Exit donc les mêlées fermées disputées, les mêlées ouvertes (les fameux rucks bien que ce terme s’applique aussi aujourd’hui à la phase de « tenu » propre au XIII) où ça plonge et ça cogne de partout, les mails pareillement chaotiques, ainsi que les touches aériennes dangereuses… Retirez aussi deux joueurs à chaque équipe – et voilà que le XIII fut. Plus de rythme, plus d’espaces, moins de danger… A l’inverse, dans le sud, le XV conservait sa dangerosité totale, mais aussi sa complexité élitiste qui semblait presque dire : « C’est tant mieux si vous ne pouvez le comprendre, car nous ne voulons pas que vous vous y intéressiez ».
Dans le Nord industriel de l’Angleterre, le XIII ne tarda pas à prendre une ampleur que je n’avais jamais soupçonnée.
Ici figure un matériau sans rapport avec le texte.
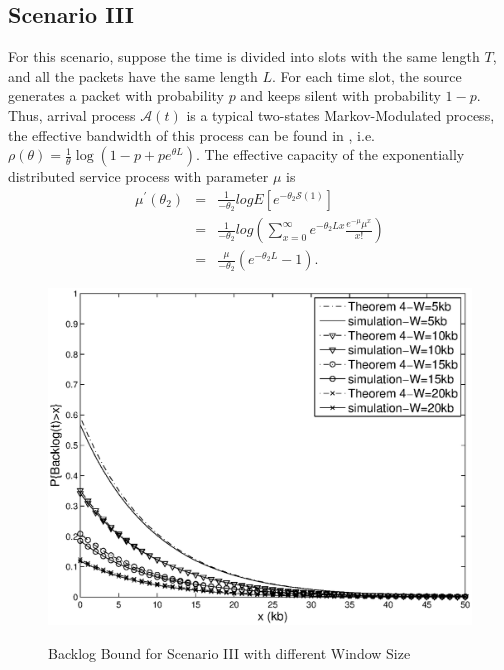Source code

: \documentclass[paper]{ieice}
\begin{document}
\subsection{Scenario III}
For this scenario, suppose the time is divided into slots with the same length $T$, and all the packets have the same length $L$. For each time slot, the source generates a packet with probability $p$ and keeps silent with probability $1-p$. Thus, arrival process $\mathcal{A}(t)$ is a typical two-states Markov-Modulated process, the effective bandwidth of this process can be found in \cite{Chan94}, i.e. $\rho(\theta)=\frac{1}{\theta}\log(1-p+pe^{\theta L})$. The effective capacity of the exponentially distributed service process with parameter $\mu$ is
\begin{eqnarray*}
\mu^\prime(\theta_2)&=& \frac{1}{-\theta_2}log E[e^{-\theta_2 \mathcal{S}(1)}]\\
&=& \frac{1}{-\theta_2}log(\sum_{x=0}^\infty e^{-\theta_2 Lx}\frac{e^{-\mu}\mu^x}{x!})\\
&=& \frac{\mu}{-\theta_2}(e^{-\theta_2 L}-1).
\end{eqnarray*}
\begin{figure}[tbp]
  \centering
  \includegraphics[scale=0.45]{figures/backlogbuf.eps}\\
  \caption{Backlog Bound for Scenario III with different Window Size}\label{result1}
\end{figure}
\end{document}
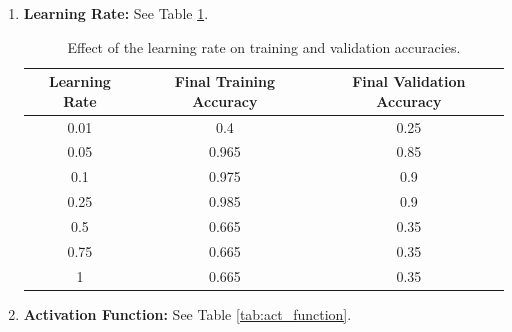 \documentclass{article}
\begin{document}
\begin{enumerate}
  \item \textbf{Learning Rate:} See Table \ref{tab:learning_rate}.
        \begin{table}[ht]
          \label{tab:learning_rate}
          \begin{center}
            \caption{Effect of the learning rate on training and validation accuracies.}
            \begin{tabular}{|c|c|c|}
              \hline
              Learning Rate & Final Training Accuracy & Final Validation Accuracy \\ \hline
              0.01          & 0.4                     & 0.25                      \\ \hline
              0.05          & 0.965                   & 0.85                      \\ \hline
              0.1           & 0.975                   & 0.9                       \\ \hline
              0.25          & 0.985                   & 0.9                       \\ \hline
              0.5           & 0.665                   & 0.35                      \\ \hline
              0.75          & 0.665                   & 0.35                      \\ \hline
              1             & 0.665                   & 0.35                      \\ \hline
            \end{tabular}
          \end{center}
        \end{table}

  \item \textbf{Activation Function:} See Table \ref{tab:act_function}.


\end{enumerate}
\end{document}
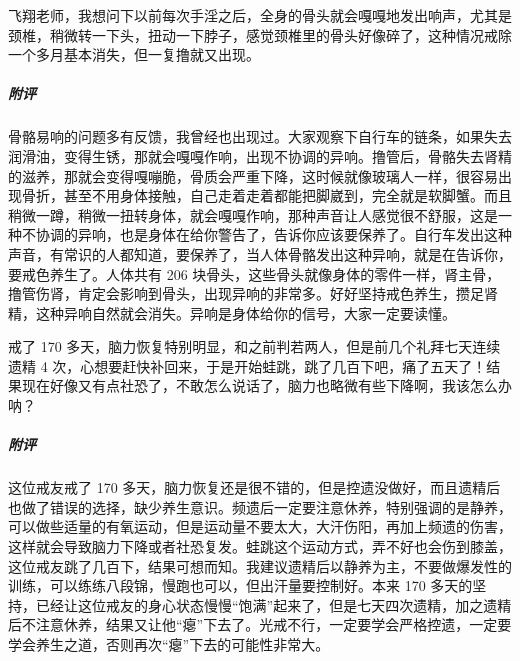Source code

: \begin{case}
    飞翔老师，我想问下以前每次手淫之后，全身的骨头就会嘎嘎地发出响声，尤其是颈椎，稍微转一下头，扭动一下脖子，感觉颈椎里的骨头好像碎了，这种情况戒除一个多月基本消失，但一复撸就又出现。
    \subparagraph{附评} 骨骼易响的问题多有反馈，我曾经也出现过。大家观察下自行车的链条，如果失去润滑油，变得生锈，那就会嘎嘎作响，出现不协调的异响。撸管后，骨骼失去肾精的滋养，那就会变得嘎嘣脆，骨质会严重下降，这时候就像玻璃人一样，很容易出现骨折，甚至不用身体接触，自己走着走着都能把脚崴到，完全就是软脚蟹。而且稍微一蹲，稍微一扭转身体，就会嘎嘎作响，那种声音让人感觉很不舒服，这是一种不协调的异响，也是身体在给你警告了，告诉你应该要保养了。自行车发出这种声音，有常识的人都知道，要保养了，当人体骨骼发出这种异响，就是在告诉你，要戒色养生了。人体共有 206 块骨头，这些骨头就像身体的零件一样，肾主骨，撸管伤肾，肯定会影响到骨头，出现异响的非常多。好好坚持戒色养生，攒足肾精，这种异响自然就会消失。异响是身体给你的信号，大家一定要读懂。
\end{case}

\begin{case}
    戒了 170 多天，脑力恢复特别明显，和之前判若两人，但是前几个礼拜七天连续遗精 4 次，心想要赶快补回来，于是开始蛙跳，跳了几百下吧，痛了五天了！结果现在好像又有点社恐了，不敢怎么说话了，脑力也略微有些下降啊，我该怎么办呐？
    \subparagraph{附评} 这位戒友戒了 170 多天，脑力恢复还是很不错的，但是控遗没做好，而且遗精后也做了错误的选择，缺少养生意识。频遗后一定要注意休养，特别强调的是静养，可以做些适量的有氧运动，但是运动量不要太大，大汗伤阳，再加上频遗的伤害，这样就会导致脑力下降或者社恐复发。蛙跳这个运动方式，弄不好也会伤到膝盖，这位戒友跳了几百下，结果可想而知。我建议遗精后以静养为主，不要做爆发性的训练，可以练练八段锦，慢跑也可以，但出汗量要控制好。本来 170 多天的坚持，已经让这位戒友的身心状态慢慢“饱满”起来了，但是七天四次遗精，加之遗精后不注意休养，结果又让他“瘪”下去了。光戒不行，一定要学会严格控遗，一定要学会养生之道，否则再次“瘪”下去的可能性非常大。
\end{case}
Là-bas, dans ces villes où les usines rythmaient les journées, où les mines creusaient des existences dures et où les chantiers navals formaient la toile de fond de vies entières, le rugby à XIII devint naturellement le sport de ceux qui n’avaient ni privilèges ni prétention. Wigan, St Helens, Hull, Leeds, Bradford : autant de noms qui, pour l’observateur extérieur, évoquent vaguement du football de divisions inférieures, mais qui pour les habitants de ces régions, incarnent quelque chose de bien plus important. Le XIII y fut adopté non pas comme une activité sportive parmi d’autres, mais comme un véritable rite, un ciment collectif, un espace de communion hebdomadaire.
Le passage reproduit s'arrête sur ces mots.